__REQUIRED ACTION__. I would like the records restated word for word, without the pictures.

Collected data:
* * *
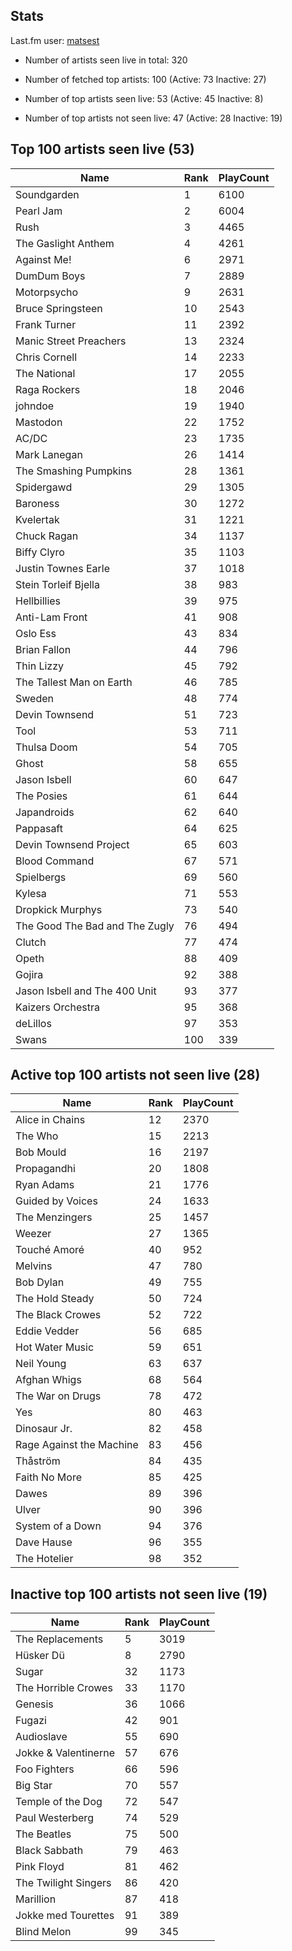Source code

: ## Stats 


Last.fm user: [matsest](https://www.last.fm/user/matsest)

- Number of artists seen live in total: 320

- Number of fetched top artists: 100 (Active: 73 Inactive: 27)

- Number of top artists seen live: 53 (Active: 45 Inactive: 8)

- Number of top artists not seen live: 47 (Active: 28 Inactive: 19)

## Top 100 artists seen live (53)

Name                           | Rank | PlayCount
------------------------------ | ---- | ---------
Soundgarden                    | 1    | 6100     
Pearl Jam                      | 2    | 6004     
Rush                           | 3    | 4465     
The Gaslight Anthem            | 4    | 4261     
Against Me!                    | 6    | 2971     
DumDum Boys                    | 7    | 2889     
Motorpsycho                    | 9    | 2631     
Bruce Springsteen              | 10   | 2543     
Frank Turner                   | 11   | 2392     
Manic Street Preachers         | 13   | 2324     
Chris Cornell                  | 14   | 2233     
The National                   | 17   | 2055     
Raga Rockers                   | 18   | 2046     
johndoe                        | 19   | 1940     
Mastodon                       | 22   | 1752     
AC/DC                          | 23   | 1735     
Mark Lanegan                   | 26   | 1414     
The Smashing Pumpkins          | 28   | 1361     
Spidergawd                     | 29   | 1305     
Baroness                       | 30   | 1272     
Kvelertak                      | 31   | 1221     
Chuck Ragan                    | 34   | 1137     
Biffy Clyro                    | 35   | 1103     
Justin Townes Earle            | 37   | 1018     
Stein Torleif Bjella           | 38   | 983      
Hellbillies                    | 39   | 975      
Anti-Lam Front                 | 41   | 908      
Oslo Ess                       | 43   | 834      
Brian Fallon                   | 44   | 796      
Thin Lizzy                     | 45   | 792      
The Tallest Man on Earth       | 46   | 785      
Sweden                         | 48   | 774      
Devin Townsend                 | 51   | 723      
Tool                           | 53   | 711      
Thulsa Doom                    | 54   | 705      
Ghost                          | 58   | 655      
Jason Isbell                   | 60   | 647      
The Posies                     | 61   | 644      
Japandroids                    | 62   | 640      
Pappasaft                      | 64   | 625      
Devin Townsend Project         | 65   | 603      
Blood Command                  | 67   | 571      
Spielbergs                     | 69   | 560      
Kylesa                         | 71   | 553      
Dropkick Murphys               | 73   | 540      
The Good The Bad and The Zugly | 76   | 494      
Clutch                         | 77   | 474      
Opeth                          | 88   | 409      
Gojira                         | 92   | 388      
Jason Isbell and The 400 Unit  | 93   | 377      
Kaizers Orchestra              | 95   | 368      
deLillos                       | 97   | 353      
Swans                          | 100  | 339      

## Active top 100 artists not seen live (28)

Name                     | Rank | PlayCount
------------------------ | ---- | ---------
Alice in Chains          | 12   | 2370     
The Who                  | 15   | 2213     
Bob Mould                | 16   | 2197     
Propagandhi              | 20   | 1808     
Ryan Adams               | 21   | 1776     
Guided by Voices         | 24   | 1633     
The Menzingers           | 25   | 1457     
Weezer                   | 27   | 1365     
Touché Amoré             | 40   | 952      
Melvins                  | 47   | 780      
Bob Dylan                | 49   | 755      
The Hold Steady          | 50   | 724      
The Black Crowes         | 52   | 722      
Eddie Vedder             | 56   | 685      
Hot Water Music          | 59   | 651      
Neil Young               | 63   | 637      
Afghan Whigs             | 68   | 564      
The War on Drugs         | 78   | 472      
Yes                      | 80   | 463      
Dinosaur Jr.             | 82   | 458      
Rage Against the Machine | 83   | 456      
Thåström                 | 84   | 435      
Faith No More            | 85   | 425      
Dawes                    | 89   | 396      
Ulver                    | 90   | 396      
System of a Down         | 94   | 376      
Dave Hause               | 96   | 355      
The Hotelier             | 98   | 352      

## Inactive top 100 artists not seen live (19)

Name                 | Rank | PlayCount
-------------------- | ---- | ---------
The Replacements     | 5    | 3019     
Hüsker Dü            | 8    | 2790     
Sugar                | 32   | 1173     
The Horrible Crowes  | 33   | 1170     
Genesis              | 36   | 1066     
Fugazi               | 42   | 901      
Audioslave           | 55   | 690      
Jokke & Valentinerne | 57   | 676      
Foo Fighters         | 66   | 596      
Big Star             | 70   | 557      
Temple of the Dog    | 72   | 547      
Paul Westerberg      | 74   | 529      
The Beatles          | 75   | 500      
Black Sabbath        | 79   | 463      
Pink Floyd           | 81   | 462      
The Twilight Singers | 86   | 420      
Marillion            | 87   | 418      
Jokke med Tourettes  | 91   | 389      
Blind Melon          | 99   | 345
* * *
__YOUR RESPONSE__.
Source code

: ## Stats 


Last.fm user: [matsest](https://www.last.fm/user/matsest)

- Number of artists seen live in total: 320

- Number of fetched top artists: 100 (Active: 73 Inactive: 27)

- Number of top artists seen live: 53 (Active: 45 Inactive: 8)

- Number of top artists not seen live: 47 (Active: 28 Inactive: 19)

## Top 100 artists seen live (53)

Name                           | Rank | PlayCount
------------------------------ | ---- | ---------
Soundgarden                    | 1    | 6100     
Pearl Jam                      | 2    | 6004     
Rush                           | 3    | 4465     
The Gaslight Anthem            | 4    | 4261     
Against Me!                    | 6    | 2971     
DumDum Boys                    | 7    | 2889     
Motorpsycho                    | 9    | 2631     
Bruce Springsteen              | 10   | 2543     
Frank Turner                   | 11   | 2392     
Manic Street Preachers         | 13   | 2324     
Chris Cornell                  | 14   | 2233     
The National                   | 17   | 2055     
Raga Rockers                   | 18   | 2046     
johndoe                        | 19   | 1940     
Mastodon                       | 22   | 1752     
AC/DC                          | 23   | 1735     
Mark Lanegan                   | 26   | 1414     
The Smashing Pumpkins          | 28   | 1361     
Spidergawd                     | 29   | 1305     
Baroness                       | 30   | 1272     
Kvelertak                      | 31   | 1221     
Chuck Ragan                    | 34   | 1137     
Biffy Clyro                    | 35   | 1103     
Justin Townes Earle            | 37   | 1018     
Stein Torleif Bjella           | 38   | 983      
Hellbillies                    | 39   | 975      
Anti-Lam Front                 | 41   | 908      
Oslo Ess                       | 43   | 834      
Brian Fallon                   | 44   | 796      
Thin Lizzy                     | 45   | 792      
The Tallest Man on Earth       | 46   | 785      
Sweden                         | 48   | 774      
Devin Townsend                 | 51   | 723      
Tool                           | 53   | 711      
Thulsa Doom                    | 54   | 705      
Ghost                          | 58   | 655      
Jason Isbell                   | 60   | 647      
The Posies                     | 61   | 644      
Japandroids                    | 62   | 640      
Pappasaft                      | 64   | 625      
Devin Townsend Project         | 65   | 603      
Blood Command                  | 67   | 571      
Spielbergs                     | 69   | 560      
Kylesa                         | 71   | 553      
Dropkick Murphys               | 73   | 540      
The Good The Bad and The Zugly | 76   | 494      
Clutch                         | 77   | 474      
Opeth                          | 88   | 409      
Gojira                         | 92   | 388      
Jason Isbell and The 400 Unit  | 93   | 377      
Kaizers Orchestra              | 95   | 368      
deLillos                       | 97   | 353      
Swans                          | 100  | 339      

## Active top 100 artists not seen live (28)

Name                     | Rank | PlayCount
------------------------ | ---- | ---------
Alice in Chains          | 12   | 2370     
The Who                  | 15   | 2213     
Bob Mould                | 16   | 2197     
Propagandhi              | 20   | 1808     
Ryan Adams               | 21   | 1776     
Guided by Voices         | 24   | 1633     
The Menzingers           | 25   | 1457     
Weezer                   | 27   | 1365     
Touché Amoré             | 40   | 952      
Melvins                  | 47   | 780      
Bob Dylan                | 49   | 755      
The Hold Steady          | 50   | 724      
The Black Crowes         | 52   | 722      
Eddie Vedder             | 56   | 685      
Hot Water Music          | 59   | 651      
Neil Young               | 63   | 637      
Afghan Whigs             | 68   | 564      
The War on Drugs         | 78   | 472      
Yes                      | 80   | 463      
Dinosaur Jr.             | 82   | 458      
Rage Against the Machine | 83   | 456      
Thåström                 | 84   | 435      
Faith No More            | 85   | 425      
Dawes                    | 89   | 396      
Ulver                    | 90   | 396      
System of a Down         | 94   | 376      
Dave Hause               | 96   | 355      
The Hotelier             | 98   | 352      

## Inactive top 100 artists not seen live (19)

Name                 | Rank | PlayCount
-------------------- | ---- | ---------
The Replacements     | 5    | 3019     
Hüsker Dü            | 8    | 2790     
Sugar                | 32   | 1173     
The Horrible Crowes  | 33   | 1170     
Genesis              | 36   | 1066     
Fugazi               | 42   | 901      
Audioslave           | 55   | 690      
Jokke & Valentinerne | 57   | 676      
Foo Fighters         | 66   | 596      
Big Star             | 70   | 557      
Temple of the Dog    | 72   | 547      
Paul Westerberg      | 74   | 529      
The Beatles          | 75   | 500      
Black Sabbath        | 79   | 463      
Pink Floyd           | 81   | 462      
The Twilight Singers | 86   | 420      
Marillion            | 87   | 418      
Jokke med Tourettes  | 91   | 389      
Blind Melon          | 99   | 345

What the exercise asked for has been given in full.